» To do
From the top of the records below down to the line containing "Tronará Dios maravillosamente", reproduce every line exactly.
- Opening Delimiter -
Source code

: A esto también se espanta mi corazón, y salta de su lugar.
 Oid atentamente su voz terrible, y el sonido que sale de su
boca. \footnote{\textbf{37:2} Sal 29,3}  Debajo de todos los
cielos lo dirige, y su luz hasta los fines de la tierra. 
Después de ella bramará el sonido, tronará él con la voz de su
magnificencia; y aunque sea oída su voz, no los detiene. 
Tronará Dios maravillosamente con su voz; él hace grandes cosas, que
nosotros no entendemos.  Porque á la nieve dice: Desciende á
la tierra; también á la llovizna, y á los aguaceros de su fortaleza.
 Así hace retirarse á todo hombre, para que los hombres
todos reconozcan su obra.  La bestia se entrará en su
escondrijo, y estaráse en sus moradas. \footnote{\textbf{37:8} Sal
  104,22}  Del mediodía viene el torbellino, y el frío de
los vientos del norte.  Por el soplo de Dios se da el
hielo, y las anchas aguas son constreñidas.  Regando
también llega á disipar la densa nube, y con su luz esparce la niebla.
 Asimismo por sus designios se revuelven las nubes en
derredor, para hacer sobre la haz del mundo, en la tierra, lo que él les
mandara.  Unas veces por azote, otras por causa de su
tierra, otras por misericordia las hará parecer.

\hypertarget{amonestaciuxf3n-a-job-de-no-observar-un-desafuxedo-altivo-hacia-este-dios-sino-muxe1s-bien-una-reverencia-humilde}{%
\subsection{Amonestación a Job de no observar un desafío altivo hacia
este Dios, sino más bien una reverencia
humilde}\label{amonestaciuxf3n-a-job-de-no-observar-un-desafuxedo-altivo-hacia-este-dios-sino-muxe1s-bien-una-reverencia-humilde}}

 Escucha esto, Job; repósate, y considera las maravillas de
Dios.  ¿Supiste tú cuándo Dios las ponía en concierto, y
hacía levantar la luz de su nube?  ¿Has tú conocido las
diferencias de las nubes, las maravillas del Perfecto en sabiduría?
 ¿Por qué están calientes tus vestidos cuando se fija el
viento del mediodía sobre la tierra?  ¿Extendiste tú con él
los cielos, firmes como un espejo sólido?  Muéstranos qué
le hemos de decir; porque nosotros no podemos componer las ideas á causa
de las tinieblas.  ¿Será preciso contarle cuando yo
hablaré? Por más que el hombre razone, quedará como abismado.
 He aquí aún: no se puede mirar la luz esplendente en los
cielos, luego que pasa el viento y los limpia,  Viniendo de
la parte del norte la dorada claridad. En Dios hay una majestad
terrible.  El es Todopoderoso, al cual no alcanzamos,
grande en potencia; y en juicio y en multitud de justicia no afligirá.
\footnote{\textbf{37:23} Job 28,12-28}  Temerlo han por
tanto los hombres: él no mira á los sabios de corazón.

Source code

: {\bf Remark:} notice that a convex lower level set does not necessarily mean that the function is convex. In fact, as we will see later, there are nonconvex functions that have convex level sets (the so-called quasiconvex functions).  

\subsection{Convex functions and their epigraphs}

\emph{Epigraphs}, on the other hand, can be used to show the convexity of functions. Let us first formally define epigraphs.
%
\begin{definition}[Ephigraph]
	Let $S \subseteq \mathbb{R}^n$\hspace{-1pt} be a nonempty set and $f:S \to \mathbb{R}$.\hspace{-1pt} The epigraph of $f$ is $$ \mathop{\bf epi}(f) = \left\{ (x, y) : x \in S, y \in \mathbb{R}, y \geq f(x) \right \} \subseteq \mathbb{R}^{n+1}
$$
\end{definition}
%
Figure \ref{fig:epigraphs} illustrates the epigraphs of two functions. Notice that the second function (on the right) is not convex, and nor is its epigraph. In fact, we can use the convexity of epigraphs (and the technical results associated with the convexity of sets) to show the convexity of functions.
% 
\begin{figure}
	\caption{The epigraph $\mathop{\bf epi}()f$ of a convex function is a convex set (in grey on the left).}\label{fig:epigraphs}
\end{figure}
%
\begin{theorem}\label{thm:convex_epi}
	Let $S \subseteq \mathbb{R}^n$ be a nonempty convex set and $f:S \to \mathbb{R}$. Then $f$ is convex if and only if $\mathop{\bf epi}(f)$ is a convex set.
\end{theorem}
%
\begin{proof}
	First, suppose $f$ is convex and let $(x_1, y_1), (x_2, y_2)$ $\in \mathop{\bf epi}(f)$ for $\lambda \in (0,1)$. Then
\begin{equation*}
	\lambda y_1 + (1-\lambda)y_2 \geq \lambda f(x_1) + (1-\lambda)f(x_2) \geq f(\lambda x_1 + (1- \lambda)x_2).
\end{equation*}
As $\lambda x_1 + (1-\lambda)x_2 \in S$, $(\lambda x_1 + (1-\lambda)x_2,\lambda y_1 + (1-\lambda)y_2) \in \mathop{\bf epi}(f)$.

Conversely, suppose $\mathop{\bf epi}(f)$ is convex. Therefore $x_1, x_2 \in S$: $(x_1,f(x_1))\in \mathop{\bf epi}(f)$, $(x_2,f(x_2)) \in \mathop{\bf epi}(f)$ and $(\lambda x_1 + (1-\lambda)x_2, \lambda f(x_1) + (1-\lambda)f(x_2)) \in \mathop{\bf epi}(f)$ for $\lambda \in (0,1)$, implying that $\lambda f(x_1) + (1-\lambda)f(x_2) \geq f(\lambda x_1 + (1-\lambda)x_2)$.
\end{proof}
- Closing Delimiter -
» Task solution
Source code

: A esto también se espanta mi corazón, y salta de su lugar.
 Oid atentamente su voz terrible, y el sonido que sale de su
boca. \footnote{\textbf{37:2} Sal 29,3}  Debajo de todos los
cielos lo dirige, y su luz hasta los fines de la tierra. 
Después de ella bramará el sonido, tronará él con la voz de su
magnificencia; y aunque sea oída su voz, no los detiene. 
Tronará Dios maravillosamente con su voz; él hace grandes cosas, que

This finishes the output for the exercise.